Sub-quadratic Algorithms for Kernel Matrices via Kernel Density Estimation
Ainesh Bakshi, Praneeth Kacham, Piotr Indyk, Sandeep Silwal, Samson Zhou
Spotlight Presentation at ICLR 2023 [pdf] [story] [video and slides]
We noticed there were many works on designing awesome datastructures for kernel density estimation: they preprocess a dataset and output a datastructure which approximates the kernel density value at any future query in sublinear time. However, there were not many works on using these powerful datastructures in downstream applications. In this work, we show how to use these datastructures to perform fast sampling on kernel graphs: weighted graphs whose edges are the pairwise kernel values between datapoints. Our sampling algorithms are simple and lead to many implications for eigenvector estimation, low-rank approximation, and clustering to name a few.
Faster Linear Algebra for Distance Matrices
Piotr Indyk, Sandeep Silwal
Oral Presentation at NeurIPS 2022 [pdf] [story] [slides] [video]
A distance matrix is defined as the matrix $A$ which records pairwise distances between $n$ data points in $\mathbb{R}^d$. They are ubiquitous in ML and data science as they capture similarity matrices and have applications in non-linear dimensionality reduction, visualization, clustering, etc. However, they require $\Omega(n^2)$ time and space for a dataset with $n$ points, making them quite difficult to compute on. We fill this gap and explore faster and scalable algorithms for distance matrices. There are three gems in the paper. (1) For the $\ell_1$ distance metric, we can compute $Ay$ for any vector $y$ in $O(nd)$ time, which is sublinear in the matrix size! Many foundational linear algebra algorithms (power method, iterative methods etc.) use matrix-vector products as the fundamental unit so $Ay$ the 'right' algorithmic primitive to consider. (2) The natural follow up question to (1) is if all metrics admit such fast matrix-vector speedups. This is not the case! We show that for the $\ell_{\infty}$ metric, compute $Ay$ for general $y$ requires $\Omega(n^2)$ time, assuming standard hardness assumptions. (3) Lastly, we consider the question of computing an approximate distance matrix, for example for the $\ell_2$ metric. The most natural way to do this, if one is familiar with some algorithmic tools, is to use the Johnson-Lindenstrauss (JL) lemma: simply project your points onto $O(\log n)$ dimensions and compute the distance matrix in the projected space, which requies $\Theta(n^2 \log n)$ time. Computing distances is in fact one of the most common useage of the JL lemma. We show that one can actually go beyond the JL lemma and comptue an approximate distance matrix in $O(n^2 \text{poly}(\log \log n))$ time! This is the result one would get if we could project onto $O(\text{poly}(\log \log n))$ dimensions using the JL lemma, but this is false as the JL lemma is tight! We use some nice metric compression results to obtian this result.

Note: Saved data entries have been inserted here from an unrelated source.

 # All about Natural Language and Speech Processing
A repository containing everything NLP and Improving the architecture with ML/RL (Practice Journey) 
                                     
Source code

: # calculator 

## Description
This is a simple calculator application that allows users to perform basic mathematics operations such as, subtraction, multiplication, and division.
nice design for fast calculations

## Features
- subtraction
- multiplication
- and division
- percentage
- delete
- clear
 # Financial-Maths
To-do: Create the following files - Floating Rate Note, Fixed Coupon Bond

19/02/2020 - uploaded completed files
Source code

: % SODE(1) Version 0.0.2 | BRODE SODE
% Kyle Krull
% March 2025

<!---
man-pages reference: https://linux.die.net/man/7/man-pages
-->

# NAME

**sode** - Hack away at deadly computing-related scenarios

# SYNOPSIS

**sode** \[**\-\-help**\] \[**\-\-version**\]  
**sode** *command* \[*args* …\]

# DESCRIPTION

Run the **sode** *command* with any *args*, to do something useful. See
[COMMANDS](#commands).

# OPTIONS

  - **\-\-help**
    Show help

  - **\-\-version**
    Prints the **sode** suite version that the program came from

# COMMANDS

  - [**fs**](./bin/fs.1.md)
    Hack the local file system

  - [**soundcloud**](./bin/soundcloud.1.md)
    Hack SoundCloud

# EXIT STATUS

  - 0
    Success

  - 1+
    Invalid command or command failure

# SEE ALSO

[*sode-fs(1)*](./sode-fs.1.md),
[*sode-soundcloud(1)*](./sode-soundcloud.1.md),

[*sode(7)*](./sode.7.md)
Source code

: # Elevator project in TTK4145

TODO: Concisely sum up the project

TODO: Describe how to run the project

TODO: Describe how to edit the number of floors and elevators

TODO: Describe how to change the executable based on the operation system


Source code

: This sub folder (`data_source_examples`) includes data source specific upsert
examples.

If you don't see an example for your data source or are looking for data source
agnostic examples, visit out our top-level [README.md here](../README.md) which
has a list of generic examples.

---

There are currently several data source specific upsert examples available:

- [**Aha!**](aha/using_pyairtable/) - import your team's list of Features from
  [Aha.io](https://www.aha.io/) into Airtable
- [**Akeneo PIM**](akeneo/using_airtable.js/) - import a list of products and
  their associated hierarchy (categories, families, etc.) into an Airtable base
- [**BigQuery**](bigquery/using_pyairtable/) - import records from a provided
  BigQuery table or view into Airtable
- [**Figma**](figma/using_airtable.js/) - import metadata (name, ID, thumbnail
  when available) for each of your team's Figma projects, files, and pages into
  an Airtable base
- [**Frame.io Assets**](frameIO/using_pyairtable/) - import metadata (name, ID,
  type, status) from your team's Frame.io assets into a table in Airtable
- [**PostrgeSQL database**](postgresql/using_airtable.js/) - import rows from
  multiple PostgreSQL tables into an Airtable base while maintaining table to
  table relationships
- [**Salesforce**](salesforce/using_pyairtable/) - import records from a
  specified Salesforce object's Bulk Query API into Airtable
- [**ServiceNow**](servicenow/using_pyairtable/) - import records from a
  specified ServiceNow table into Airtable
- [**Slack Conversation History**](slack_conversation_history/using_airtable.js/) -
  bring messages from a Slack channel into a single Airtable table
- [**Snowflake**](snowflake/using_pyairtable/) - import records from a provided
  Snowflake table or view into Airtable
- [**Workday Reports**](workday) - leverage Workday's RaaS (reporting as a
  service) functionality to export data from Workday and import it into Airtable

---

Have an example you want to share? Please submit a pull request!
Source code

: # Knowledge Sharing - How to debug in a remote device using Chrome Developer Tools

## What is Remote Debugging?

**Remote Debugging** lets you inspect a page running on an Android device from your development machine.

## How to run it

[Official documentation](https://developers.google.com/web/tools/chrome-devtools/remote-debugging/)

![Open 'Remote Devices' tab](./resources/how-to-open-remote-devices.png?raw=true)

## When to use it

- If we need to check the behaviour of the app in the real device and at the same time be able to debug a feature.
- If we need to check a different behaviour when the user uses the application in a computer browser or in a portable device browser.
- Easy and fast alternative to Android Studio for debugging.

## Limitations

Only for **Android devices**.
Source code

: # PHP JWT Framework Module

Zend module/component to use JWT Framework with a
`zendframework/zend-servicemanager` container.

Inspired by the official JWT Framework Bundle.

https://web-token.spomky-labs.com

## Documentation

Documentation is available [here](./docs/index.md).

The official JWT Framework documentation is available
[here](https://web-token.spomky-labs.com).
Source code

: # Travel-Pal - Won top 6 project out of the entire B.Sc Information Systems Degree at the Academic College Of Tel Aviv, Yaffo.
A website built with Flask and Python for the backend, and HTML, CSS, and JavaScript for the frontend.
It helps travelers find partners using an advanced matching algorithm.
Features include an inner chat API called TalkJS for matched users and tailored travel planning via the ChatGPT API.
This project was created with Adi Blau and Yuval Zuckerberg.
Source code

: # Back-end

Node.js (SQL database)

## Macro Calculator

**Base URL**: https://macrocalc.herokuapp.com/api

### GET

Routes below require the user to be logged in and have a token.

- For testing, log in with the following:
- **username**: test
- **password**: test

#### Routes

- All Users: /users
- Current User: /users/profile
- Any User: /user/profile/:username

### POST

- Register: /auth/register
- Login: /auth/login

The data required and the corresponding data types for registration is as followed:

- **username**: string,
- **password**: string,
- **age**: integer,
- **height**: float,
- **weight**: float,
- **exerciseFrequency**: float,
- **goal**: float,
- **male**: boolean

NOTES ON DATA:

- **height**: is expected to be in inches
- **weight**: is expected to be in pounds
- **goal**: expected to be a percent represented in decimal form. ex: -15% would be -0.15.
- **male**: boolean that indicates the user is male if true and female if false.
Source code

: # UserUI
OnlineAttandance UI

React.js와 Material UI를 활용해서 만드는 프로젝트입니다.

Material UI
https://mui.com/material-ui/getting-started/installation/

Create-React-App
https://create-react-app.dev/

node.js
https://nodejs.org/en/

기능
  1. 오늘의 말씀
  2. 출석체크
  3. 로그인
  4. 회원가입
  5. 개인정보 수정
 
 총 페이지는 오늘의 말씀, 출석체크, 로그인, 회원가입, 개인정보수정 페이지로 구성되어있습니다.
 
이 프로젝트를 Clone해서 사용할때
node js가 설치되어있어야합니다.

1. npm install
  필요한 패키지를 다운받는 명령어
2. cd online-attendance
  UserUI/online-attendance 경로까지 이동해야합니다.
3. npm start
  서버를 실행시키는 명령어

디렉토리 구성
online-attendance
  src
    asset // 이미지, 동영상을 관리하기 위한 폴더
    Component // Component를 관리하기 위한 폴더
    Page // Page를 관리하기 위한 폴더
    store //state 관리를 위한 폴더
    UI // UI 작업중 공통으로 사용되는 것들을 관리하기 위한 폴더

Differentially Private Gomory-Hu Trees
Anders Aamand, Justin Y. Chen, Mina Dalirrooyfard, Slobodan Mitrović, Yuriy Nevmyvaka, Sandeep Silwal, Yinzhan Xu
Preprint [pdf] [story]
Computing various notions of graph cuts under differential privacy (DP) has been extensively studied. Our paper fills in the following gap in this literature: ignoring privacy parameters, computing a global min-cut only incurs $\tilde{O}(1)$ error for pure DP. Computing all possible cuts incurs $\tilde{O}(n^{3/2}$ error, and computing a single min-cut incurs $\tilde{O}(n)$ error. Thus, it is natural to ask what happens if we want to compute all pairs min-cut. We show that privately reporting all pair min-cuts only incurs $\tilde{O}(n)$ error, which aligns with the single minimum-cut case. Along the way, we also release a private Gomory-Hu tree, which neatly captures all minimum cuts in a tree structure. An interesting open question raised by our work is if $\tilde{O}(n)$ error can be improved on if we just want all pair min-cut values, rather than the cuts themselves.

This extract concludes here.